Ahora los hombres de Thomas se hallaban a solo unos pasos detrás del encostrado. Martyn los sintió, miró hacia atrás y se detuvo. Thomas zafó el brazo que le tenía agarrado Justin y cubrió los últimos pasos. Clavó la punta de la espada en la base de la capucha del general y la contuvo.

Apartó la hoja. Martyn no reaccionó ante la pequeña cortada en el cuello. Sangre roja se colaba de la herida en la superficie.

– ¿Crees que él no sangrará como mis hombres han sangrado? Te digo que lo enviaremos de vuelta en pedazos a sus hordas.

Justin pasó a Thomas, agarró la capucha del general y la tiró hacia atrás.

El rostro de Martyn era ceniciento. Una cicatriz curva le bajaba por la mejilla derecha. Sus emblanquecidos ojos parpadearon en la repentina luz. Apenas era humano, y sin embargo era totalmente humano. Pero había más.

Thomas conocía a este hombre.

El corazón le saltaba en el pecho.

Johan.

Lanzó la espada hacia atrás.

¿Johan? Y la cicatriz… ¿Por qué lo sorprendió esta cicatriz?

– Johan -reveló Justin.

Thomas vio a Rachelle por sobre el hombro del tipo. Ella corrió alrededor del general y le miró el rostro descubierto.

– ¿Johan? ¿Eres… eres tú?

El general no mostró ninguna emoción al ver a su hermana. Thomas sabía que la enfermedad se había apoderado de la mente del individuo. No lo habían matado en batalla, como todos supusieron. Se extravió en el desierto y se convirtió en encostrado hace tres años. Con razón las estrategias de las hordas se habían vuelto tan eficaces. Estaban dirigidas por uno de los antiguos guardianes del bosque que perdiera su mente a causa de la enfermedad.

Rachelle estiró la mano hacia él, pero él retrocedió. Ella lo miró, triste. Horrorizada.

– Tienes que dejarnos ir -enunció Justin-. Es la única manera.

– Señor, él ha enfermado -declaró William acercándose-. No podemos dejarlo…

– ¡Entonces báñalo! -gritó Rachelle.

– No puedes obligar a un hombre a bañarse -le recordó Thomas-. Él es lo que decida ser.

– ¡Él se bañará! Diles, Johan. Te lavarás esta maldición de tu piel. Nadarás en el lago.

Los ojos de él se abrieron de par en par con un destello momentáneo de temor.

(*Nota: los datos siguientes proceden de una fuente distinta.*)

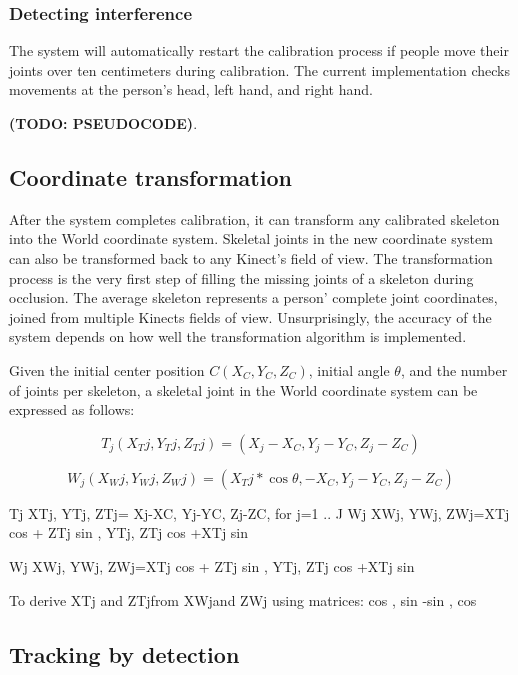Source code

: \documentclass{sigchi}
\begin{document}
\subsubsection{Detecting interference}

The system will automatically restart the calibration process if people move their joints over ten centimeters during calibration. The current implementation checks movements at the person's head, left hand, and right hand.

\textbf{(TODO: PSEUDOCODE)}. 

\subsection{Coordinate transformation}

After the system completes calibration, it can transform any calibrated skeleton into the World coordinate system. Skeletal joints in the new coordinate system can also be transformed back to any Kinect's field of view. The transformation process is the very first step of filling the missing joints of a skeleton during occlusion. The average skeleton represents a person' complete joint coordinates, joined from multiple Kinects fields of view. Unsurprisingly, the accuracy of the system depends on how well the transformation algorithm is implemented.

Given the initial center position $C(X_C, Y_C, Z_C)$, initial angle $\theta$, and the number of joints per skeleton, a skeletal joint in the World coordinate system can be expressed as follows:

\begin{equation}
\label{eq:transformed_j}
T_j (X_Tj, Y_Tj, Z_Tj) = (X_j - X_C, Y_j - Y_C, Z_j - Z_C)
\end{equation}

\begin{equation}
\label{eq:worldview_j}
W_j (X_Wj, Y_Wj, Z_Wj) = (X_Tj * \cos \theta, - X_C, Y_j - Y_C, Z_j - Z_C)
\end{equation}

Tj XTj, YTj, ZTj= Xj-XC, Yj-YC, Zj-ZC, for j=1 .. J
Wj XWj, YWj, ZWj=XTj cos  + ZTj sin , YTj, ZTj cos  +XTj sin 

Wj XWj, YWj, ZWj=XTj cos  + ZTj sin , YTj, ZTj cos  +XTj sin 

To derive XTj and ZTjfrom XWjand ZWj using matrices:
cos , sin    
-sin , cos 

\subsection{Tracking by detection}
\end{document}
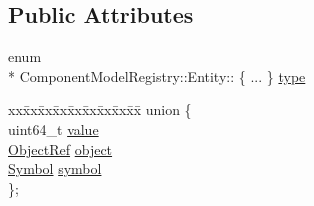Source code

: \subsection*{Public Attributes}
\begin{DoxyCompactItemize}
\item 
enum \\*
Component\+Model\+Registry\+::\+Entity\+:: \{ ... \}  \hyperlink{struct_component_model_registry_1_1_entity_abc7ff8f8813d0241421ade34865d1757}{type}
\item 
\begin{tabbing}
xx\=xx\=xx\=xx\=xx\=xx\=xx\=xx\=xx\=\kill
union \{\\
\>uint64\_t \hyperlink{struct_component_model_registry_1_1_entity_a917268223412c13b12e6fe376af90f8e}{value}\\
\>\hyperlink{class_component_model_registry_a315c966cec3143524c002daa7301b054}{ObjectRef} \hyperlink{struct_component_model_registry_1_1_entity_a3ec24673c1e35e8b3554c7e170861d23}{object}\\
\>\hyperlink{class_component_model_registry_a76ae77a9f2c8f03598f7c45e3450cc49}{Symbol} \hyperlink{struct_component_model_registry_1_1_entity_afd1e3662c71124bf3fd19947fa5d1349}{symbol}\\
\}; \\

\end{tabbing}\end{DoxyCompactItemize}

– Si es paz lo que quieren, les puedo dar paz.

Thomas apenas logró reconocer la voz. Ahora era más profunda. Dolida.

– De otro modo traeremos a esta selva una maldición que no han conocido jamás.

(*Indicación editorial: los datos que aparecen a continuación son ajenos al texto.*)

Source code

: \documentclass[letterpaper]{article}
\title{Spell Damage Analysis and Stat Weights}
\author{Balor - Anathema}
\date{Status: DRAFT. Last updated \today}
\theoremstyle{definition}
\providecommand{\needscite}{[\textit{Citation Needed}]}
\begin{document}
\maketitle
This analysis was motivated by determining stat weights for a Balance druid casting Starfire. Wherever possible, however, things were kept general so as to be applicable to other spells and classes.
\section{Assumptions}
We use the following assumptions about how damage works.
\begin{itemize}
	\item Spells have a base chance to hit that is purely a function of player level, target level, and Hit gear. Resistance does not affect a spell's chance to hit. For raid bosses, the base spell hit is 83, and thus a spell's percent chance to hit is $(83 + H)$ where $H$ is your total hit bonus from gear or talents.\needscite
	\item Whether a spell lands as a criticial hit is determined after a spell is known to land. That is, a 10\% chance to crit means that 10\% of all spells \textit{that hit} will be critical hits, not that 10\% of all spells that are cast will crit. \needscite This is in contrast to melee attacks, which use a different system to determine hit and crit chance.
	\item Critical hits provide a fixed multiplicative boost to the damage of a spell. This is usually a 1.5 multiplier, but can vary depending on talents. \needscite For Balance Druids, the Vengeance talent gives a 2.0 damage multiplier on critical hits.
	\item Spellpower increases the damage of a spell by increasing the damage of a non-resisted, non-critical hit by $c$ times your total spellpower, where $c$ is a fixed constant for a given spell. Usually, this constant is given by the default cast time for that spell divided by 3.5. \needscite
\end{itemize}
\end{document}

– ¡Basta de esto! -exclamó William agarrando la capa del hombre y sacando la espada.

– ¡Déjalo ir! -gritó Thomas.

– Señor…

– ¡Suéltalo!

William lo soltó y retrocedió.

– ¡No mataré a mi propio hermano!

Sus guardianes nunca estarían de acuerdo con los términos de ninguna paz que Justin y Martyn acordaran, pero una tregua podría entretener a las hordas el tiempo suficiente para que los guardianes se prepararan si en realidad había un ejército en los valles.

Detrás de ellos, Ciphus estaba en silencio. ¿Por qué?

Thomas miró a Justin.

– Llévatelo. Haz tu paz, pero no esperes que mis hombres y yo estemos de acuerdo. Si vemos un solo encostrado a la vista de la selva, los cazaremos a ustedes dos y derramaremos sangre.

Rachelle lo agarró del brazo. Ella temblaba.

Martyn se volvió a poner la capucha y dio media vuelta. William no se movió.

– Déjalo ir, William -ordenó Thomas, luego habló más alto-. Estos dos tienen mi palabra personal de atravesar con seguridad nuestra selva. El hombre que los toque se enfrentará conmigo.

Sus hombres se hicieron a un lado.

Justin y Martyn, el poderoso general de las hordas cuyo nombre también era Johan, se introdujeron entre los árboles en lo alto de la colina y desaparecieron.